Nostalgia


Do perfume de canela que exalava, da pele lisa e gélida, dos olhares duros e do modo como o chamava pelo primeiro nome na ausência de todos. Para Takeshi, Lal sempre teria aquele sabor de nostalgia.


Para Mr. Montagh pelas manhãs divertidas de domingo e por ser meu primo.


Quando aquela fenda separou todos eles em duplas e ficou ao lado de Lal Mirch, Yamamoto Takeshi sentiu-se, no mínimo, estranho. Sabia que como seu companheiro, deveria dar-lhe suporte, pois ela não se encontrava em condições de lutar. Era, aliás, por isso que a carregara nas costas durante boa parte do caminho até ter que deixá-la no chão para afrontar Genkishi.

E ele nunca pensou que fosse encontrar um espadachim tão habilidoso quanto Squalo, mas quando o enfrentou com todas as suas forças sabendo que precisava vencer a todo o custo para proteger a si mesmo, Lal Mirch e para honrar a promessa de que encontraria novamente seus companheiros e perdeu mesmo assim, sentiu-se humilhado, destruído. Mais até do que se sentiria se tivesse perdido o Campeonato Nacional de Baseball.

Então, quando aquela parede se interpôs entre ele e suas vontades, mostrando que era um desafio maior do que poderia enfrentar naquele momento, Yamamoto decidiu que era hora de crescer. Porque somente dessa maneira estaria apto a proteger as pessoas que lhe eram realmente caras. Como seu pai. Pensar nele e em sua morte no futuro, geralmente lhe dava forças para seguir em frente. Mas parecia que naquele momento, nada seria capaz de fazê-lo erguer-se novamente. A não ser a garra de Lal Mirch o levando para longe do campo de batalha.

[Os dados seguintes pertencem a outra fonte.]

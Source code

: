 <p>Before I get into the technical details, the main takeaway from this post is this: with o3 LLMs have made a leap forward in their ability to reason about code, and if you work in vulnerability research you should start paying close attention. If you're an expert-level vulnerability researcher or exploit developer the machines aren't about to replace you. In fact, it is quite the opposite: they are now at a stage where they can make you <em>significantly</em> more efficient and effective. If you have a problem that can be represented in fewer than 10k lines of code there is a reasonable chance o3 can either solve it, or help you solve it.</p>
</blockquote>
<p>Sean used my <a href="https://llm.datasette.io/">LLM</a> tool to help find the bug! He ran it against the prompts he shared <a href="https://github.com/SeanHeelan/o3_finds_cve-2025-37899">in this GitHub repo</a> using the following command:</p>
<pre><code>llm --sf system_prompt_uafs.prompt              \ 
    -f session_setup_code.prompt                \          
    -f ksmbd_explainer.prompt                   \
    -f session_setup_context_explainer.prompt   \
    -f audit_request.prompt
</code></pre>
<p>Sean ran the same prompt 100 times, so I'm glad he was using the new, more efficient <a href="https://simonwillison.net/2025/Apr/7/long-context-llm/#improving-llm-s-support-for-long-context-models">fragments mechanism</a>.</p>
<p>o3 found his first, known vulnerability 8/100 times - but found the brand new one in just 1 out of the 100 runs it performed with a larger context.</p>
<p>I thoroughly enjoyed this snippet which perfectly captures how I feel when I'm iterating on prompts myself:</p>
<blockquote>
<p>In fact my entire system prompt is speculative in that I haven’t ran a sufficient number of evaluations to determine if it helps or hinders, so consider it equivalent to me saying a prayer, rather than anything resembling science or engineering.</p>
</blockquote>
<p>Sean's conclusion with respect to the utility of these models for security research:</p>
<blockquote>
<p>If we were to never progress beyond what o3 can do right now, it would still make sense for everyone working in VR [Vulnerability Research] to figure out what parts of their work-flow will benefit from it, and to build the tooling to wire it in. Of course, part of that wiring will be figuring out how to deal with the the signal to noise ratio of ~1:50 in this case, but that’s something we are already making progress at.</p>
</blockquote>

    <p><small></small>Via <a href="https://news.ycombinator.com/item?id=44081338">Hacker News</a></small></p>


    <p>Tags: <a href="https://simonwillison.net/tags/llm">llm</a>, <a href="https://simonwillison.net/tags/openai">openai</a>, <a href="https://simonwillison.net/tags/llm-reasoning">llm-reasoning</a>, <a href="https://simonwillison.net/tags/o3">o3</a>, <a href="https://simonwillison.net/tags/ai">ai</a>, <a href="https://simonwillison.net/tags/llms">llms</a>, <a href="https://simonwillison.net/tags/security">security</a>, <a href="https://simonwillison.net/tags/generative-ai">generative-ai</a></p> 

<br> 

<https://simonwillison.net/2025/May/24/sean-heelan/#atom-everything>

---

"Agüente firme, Takeshi! Nós precisamos sair vivos daqui. Você precisa."

Dissera ela, naquele tom sempre imperativo. O tom de quem não está disposto a desistir mesmo que não tenha mais forças para continuar. E não deveria ser ele a fazer isso? O sempre positivo Yamamoto Takeshi tomando a frente de batalha para protegê-la não importando as conseqüências? Então por que não conseguia se mover? Por que a realidade não se desenhava ao seu redor? Podia apenas sentir o cheiro do perfume dela. Sabia, mesmo que não conseguisse raciocinar – e não conseguia mesmo – que se tratava do cheiro de canela. Um cheiro que lhe era estranhamente familiar, mesmo que soubesse que jamais usara aquele tipo de perfume.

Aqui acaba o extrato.